Problem requirements: Search the data below, and report every line in which "https" occurs.

Records shown:
*** Block opens ***

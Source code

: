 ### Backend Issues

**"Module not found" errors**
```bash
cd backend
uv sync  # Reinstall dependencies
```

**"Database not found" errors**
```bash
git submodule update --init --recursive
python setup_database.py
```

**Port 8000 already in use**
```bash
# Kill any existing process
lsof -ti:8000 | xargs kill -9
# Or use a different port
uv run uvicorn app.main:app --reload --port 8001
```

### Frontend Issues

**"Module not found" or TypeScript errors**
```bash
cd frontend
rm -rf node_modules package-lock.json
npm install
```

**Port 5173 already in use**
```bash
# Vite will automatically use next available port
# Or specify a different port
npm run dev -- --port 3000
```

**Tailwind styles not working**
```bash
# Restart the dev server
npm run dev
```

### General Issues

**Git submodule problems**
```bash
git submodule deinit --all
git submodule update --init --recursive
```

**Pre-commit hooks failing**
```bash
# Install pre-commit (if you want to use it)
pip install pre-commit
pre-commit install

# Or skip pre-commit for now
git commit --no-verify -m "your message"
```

*** Block closes ***
*** Block opens ***

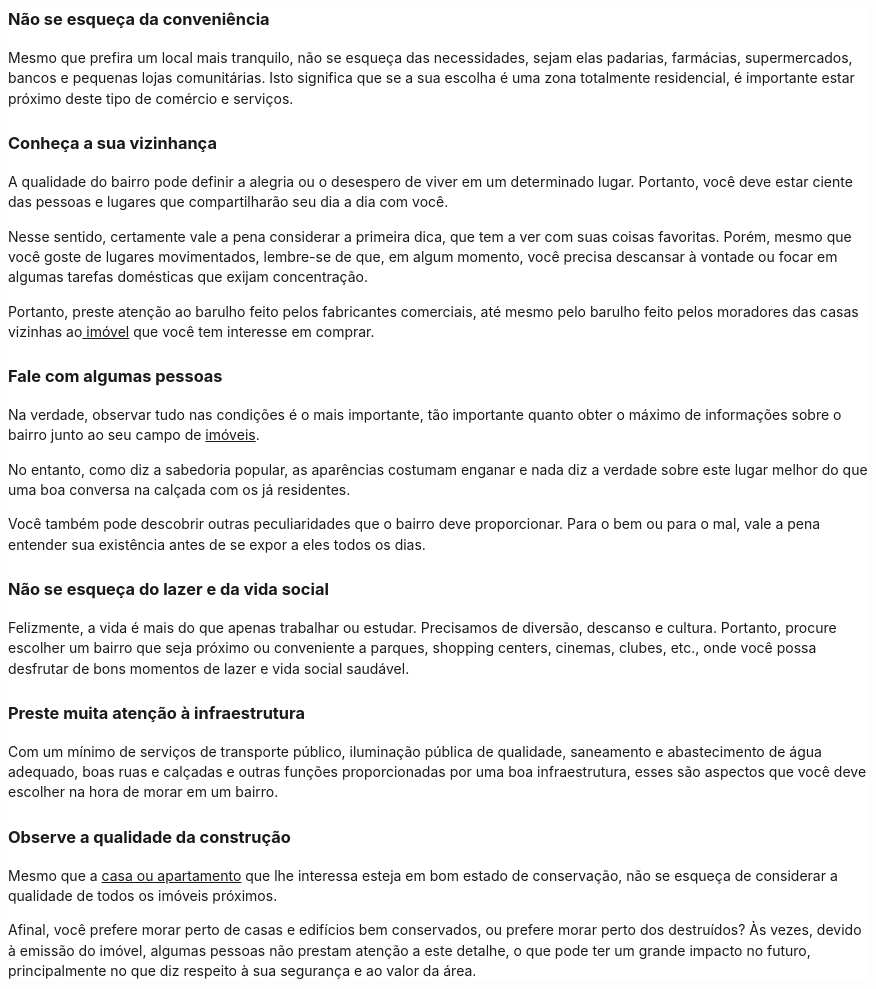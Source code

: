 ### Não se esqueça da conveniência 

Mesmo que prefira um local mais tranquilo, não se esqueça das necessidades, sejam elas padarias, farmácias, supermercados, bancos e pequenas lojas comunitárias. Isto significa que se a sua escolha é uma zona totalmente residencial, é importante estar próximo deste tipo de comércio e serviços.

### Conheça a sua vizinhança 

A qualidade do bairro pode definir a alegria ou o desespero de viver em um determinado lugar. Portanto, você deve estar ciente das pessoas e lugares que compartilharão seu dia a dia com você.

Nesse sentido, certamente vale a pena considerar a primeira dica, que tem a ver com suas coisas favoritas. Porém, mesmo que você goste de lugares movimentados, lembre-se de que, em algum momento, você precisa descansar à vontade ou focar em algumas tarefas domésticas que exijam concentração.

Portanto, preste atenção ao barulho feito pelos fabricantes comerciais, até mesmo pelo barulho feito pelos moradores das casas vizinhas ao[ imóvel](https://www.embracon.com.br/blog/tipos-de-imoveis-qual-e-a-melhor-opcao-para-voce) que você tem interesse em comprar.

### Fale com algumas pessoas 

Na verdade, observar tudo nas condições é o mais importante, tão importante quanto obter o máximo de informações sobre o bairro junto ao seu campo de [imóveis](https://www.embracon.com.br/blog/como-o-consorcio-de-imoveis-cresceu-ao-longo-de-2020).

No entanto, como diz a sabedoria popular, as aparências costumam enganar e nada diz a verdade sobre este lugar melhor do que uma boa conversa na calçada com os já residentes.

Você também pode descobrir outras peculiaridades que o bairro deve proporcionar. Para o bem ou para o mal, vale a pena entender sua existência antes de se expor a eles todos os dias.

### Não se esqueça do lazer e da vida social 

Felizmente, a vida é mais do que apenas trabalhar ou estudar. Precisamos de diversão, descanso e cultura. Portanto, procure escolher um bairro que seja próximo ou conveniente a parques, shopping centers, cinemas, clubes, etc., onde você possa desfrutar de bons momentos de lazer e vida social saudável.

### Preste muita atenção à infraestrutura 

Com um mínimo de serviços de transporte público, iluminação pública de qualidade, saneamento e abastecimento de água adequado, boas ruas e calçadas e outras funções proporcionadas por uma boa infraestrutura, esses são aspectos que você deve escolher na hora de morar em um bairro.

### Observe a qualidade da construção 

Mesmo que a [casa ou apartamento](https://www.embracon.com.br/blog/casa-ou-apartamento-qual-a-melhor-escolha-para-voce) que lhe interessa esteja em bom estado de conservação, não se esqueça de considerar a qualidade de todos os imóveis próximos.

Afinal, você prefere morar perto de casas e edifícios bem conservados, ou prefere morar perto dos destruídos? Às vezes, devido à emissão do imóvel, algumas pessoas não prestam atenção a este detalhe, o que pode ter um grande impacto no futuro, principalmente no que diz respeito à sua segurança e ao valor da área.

*** Block closes ***
*** Block opens ***

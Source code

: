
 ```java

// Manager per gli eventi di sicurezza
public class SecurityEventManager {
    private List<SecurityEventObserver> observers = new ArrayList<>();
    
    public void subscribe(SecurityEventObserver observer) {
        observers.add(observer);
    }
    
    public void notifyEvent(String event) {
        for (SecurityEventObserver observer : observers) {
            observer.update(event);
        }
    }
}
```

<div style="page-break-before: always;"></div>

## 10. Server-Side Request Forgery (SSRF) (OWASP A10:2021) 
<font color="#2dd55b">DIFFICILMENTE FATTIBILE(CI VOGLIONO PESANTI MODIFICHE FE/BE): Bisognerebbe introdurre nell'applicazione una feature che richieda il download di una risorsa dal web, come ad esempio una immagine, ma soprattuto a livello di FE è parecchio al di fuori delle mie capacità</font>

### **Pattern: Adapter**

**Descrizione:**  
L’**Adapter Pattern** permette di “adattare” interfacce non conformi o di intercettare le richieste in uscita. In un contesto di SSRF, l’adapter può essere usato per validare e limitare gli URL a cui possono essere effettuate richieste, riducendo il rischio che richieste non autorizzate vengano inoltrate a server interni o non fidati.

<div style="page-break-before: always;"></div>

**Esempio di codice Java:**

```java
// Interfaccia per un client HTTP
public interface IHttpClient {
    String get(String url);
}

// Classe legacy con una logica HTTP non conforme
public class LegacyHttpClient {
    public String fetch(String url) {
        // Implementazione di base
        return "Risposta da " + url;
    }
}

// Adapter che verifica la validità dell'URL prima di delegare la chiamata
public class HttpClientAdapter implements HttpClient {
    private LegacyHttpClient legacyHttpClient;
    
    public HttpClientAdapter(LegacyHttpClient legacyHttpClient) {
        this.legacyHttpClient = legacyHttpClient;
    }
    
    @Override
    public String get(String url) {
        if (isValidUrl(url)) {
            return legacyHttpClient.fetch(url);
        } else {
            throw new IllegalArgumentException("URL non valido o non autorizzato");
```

*** Block closes ***

Reply:
Portanto, preste atenção ao barulho feito pelos fabricantes comerciais, até mesmo pelo barulho feito pelos moradores das casas vizinhas ao[ imóvel](https://www.embracon.com.br/blog/tipos-de-imoveis-qual-e-a-melhor-opcao-para-voce) que você tem interesse em comprar.
Na verdade, observar tudo nas condições é o mais importante, tão importante quanto obter o máximo de informações sobre o bairro junto ao seu campo de [imóveis](https://www.embracon.com.br/blog/como-o-consorcio-de-imoveis-cresceu-ao-longo-de-2020).
Mesmo que a [casa ou apartamento](https://www.embracon.com.br/blog/casa-ou-apartamento-qual-a-melhor-escolha-para-voce) que lhe interessa esteja em bom estado de conservação, não se esqueça de considerar a qualidade de todos os imóveis próximos.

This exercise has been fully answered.